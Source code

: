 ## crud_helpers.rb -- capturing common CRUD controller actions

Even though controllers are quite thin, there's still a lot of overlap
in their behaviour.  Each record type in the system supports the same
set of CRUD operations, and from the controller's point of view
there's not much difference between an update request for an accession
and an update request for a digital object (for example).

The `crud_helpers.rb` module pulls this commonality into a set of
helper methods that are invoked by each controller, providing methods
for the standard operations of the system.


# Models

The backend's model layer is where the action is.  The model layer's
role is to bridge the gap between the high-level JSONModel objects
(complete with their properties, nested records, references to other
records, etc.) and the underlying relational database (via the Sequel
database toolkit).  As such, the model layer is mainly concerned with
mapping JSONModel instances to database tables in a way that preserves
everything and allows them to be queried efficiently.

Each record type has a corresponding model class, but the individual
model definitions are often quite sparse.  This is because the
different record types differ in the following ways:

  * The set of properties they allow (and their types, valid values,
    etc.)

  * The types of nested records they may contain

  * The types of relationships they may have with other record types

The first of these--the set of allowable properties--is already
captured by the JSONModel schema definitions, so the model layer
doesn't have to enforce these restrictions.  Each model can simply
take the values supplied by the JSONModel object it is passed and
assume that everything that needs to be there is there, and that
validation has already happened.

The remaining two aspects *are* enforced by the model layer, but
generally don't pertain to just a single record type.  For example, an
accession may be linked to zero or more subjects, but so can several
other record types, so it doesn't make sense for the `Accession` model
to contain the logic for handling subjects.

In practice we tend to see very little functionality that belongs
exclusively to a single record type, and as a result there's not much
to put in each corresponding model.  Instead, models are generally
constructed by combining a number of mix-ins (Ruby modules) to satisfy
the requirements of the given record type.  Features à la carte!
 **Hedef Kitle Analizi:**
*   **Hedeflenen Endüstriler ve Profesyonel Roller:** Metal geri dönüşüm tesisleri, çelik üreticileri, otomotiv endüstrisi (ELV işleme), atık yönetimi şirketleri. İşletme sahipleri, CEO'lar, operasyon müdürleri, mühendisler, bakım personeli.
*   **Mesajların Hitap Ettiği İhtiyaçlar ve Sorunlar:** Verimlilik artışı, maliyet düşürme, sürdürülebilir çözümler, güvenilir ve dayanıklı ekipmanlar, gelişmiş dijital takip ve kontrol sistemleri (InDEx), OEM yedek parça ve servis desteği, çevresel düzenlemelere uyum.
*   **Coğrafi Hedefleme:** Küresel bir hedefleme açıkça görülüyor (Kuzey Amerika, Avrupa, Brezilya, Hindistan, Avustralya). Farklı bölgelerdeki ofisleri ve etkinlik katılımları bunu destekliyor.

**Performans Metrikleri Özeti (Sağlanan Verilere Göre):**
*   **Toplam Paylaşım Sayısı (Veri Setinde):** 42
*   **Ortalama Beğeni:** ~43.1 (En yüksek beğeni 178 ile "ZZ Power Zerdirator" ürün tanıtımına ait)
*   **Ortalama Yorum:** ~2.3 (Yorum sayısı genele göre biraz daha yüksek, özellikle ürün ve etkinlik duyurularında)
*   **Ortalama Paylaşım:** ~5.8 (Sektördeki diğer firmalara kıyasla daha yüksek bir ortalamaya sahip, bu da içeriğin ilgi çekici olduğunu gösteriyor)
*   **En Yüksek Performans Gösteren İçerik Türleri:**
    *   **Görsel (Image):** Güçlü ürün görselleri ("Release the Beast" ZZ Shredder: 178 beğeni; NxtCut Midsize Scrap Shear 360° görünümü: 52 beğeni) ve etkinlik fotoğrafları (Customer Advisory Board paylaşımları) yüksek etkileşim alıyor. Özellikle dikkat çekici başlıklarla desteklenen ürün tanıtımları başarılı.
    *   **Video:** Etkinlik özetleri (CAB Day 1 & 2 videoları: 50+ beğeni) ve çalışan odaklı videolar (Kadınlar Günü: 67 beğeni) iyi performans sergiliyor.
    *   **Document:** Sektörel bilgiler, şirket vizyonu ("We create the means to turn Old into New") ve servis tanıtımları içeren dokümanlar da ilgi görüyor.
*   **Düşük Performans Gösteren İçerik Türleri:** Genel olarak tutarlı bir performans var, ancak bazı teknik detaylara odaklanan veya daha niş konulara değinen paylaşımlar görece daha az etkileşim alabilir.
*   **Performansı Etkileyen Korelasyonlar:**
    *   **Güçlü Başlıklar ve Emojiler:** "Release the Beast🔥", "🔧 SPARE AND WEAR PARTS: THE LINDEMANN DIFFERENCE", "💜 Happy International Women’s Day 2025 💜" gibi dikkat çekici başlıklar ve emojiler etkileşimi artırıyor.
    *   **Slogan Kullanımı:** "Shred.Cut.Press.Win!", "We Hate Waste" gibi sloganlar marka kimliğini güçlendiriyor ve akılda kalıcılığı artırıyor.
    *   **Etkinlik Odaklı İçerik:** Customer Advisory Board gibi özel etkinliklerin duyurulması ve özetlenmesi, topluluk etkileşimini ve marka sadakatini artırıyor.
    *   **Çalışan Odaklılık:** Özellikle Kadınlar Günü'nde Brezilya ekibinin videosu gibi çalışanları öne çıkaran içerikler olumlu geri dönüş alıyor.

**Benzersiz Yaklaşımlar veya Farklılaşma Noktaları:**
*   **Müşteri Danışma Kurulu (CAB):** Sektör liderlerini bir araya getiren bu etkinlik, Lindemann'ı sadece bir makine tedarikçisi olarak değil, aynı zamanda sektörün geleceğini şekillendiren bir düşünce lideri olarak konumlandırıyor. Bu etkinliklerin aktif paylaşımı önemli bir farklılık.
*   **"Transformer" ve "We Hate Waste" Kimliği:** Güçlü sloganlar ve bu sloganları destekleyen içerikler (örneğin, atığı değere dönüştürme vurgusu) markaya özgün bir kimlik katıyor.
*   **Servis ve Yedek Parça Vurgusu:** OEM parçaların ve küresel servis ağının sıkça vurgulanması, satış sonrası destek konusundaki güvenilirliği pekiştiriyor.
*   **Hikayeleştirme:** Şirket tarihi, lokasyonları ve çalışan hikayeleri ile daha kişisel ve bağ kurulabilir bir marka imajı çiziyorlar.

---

######

TRY IT: From the data above, output only the lines between the line containing "CRUD controller actions" and the line containing "set of CRUD", inclusive, exactly as written.

REPLY:
: ## crud_helpers.rb -- capturing common CRUD controller actions

Even though controllers are quite thin, there's still a lot of overlap
in their behaviour.  Each record type in the system supports the same
set of CRUD operations, and from the controller's point of view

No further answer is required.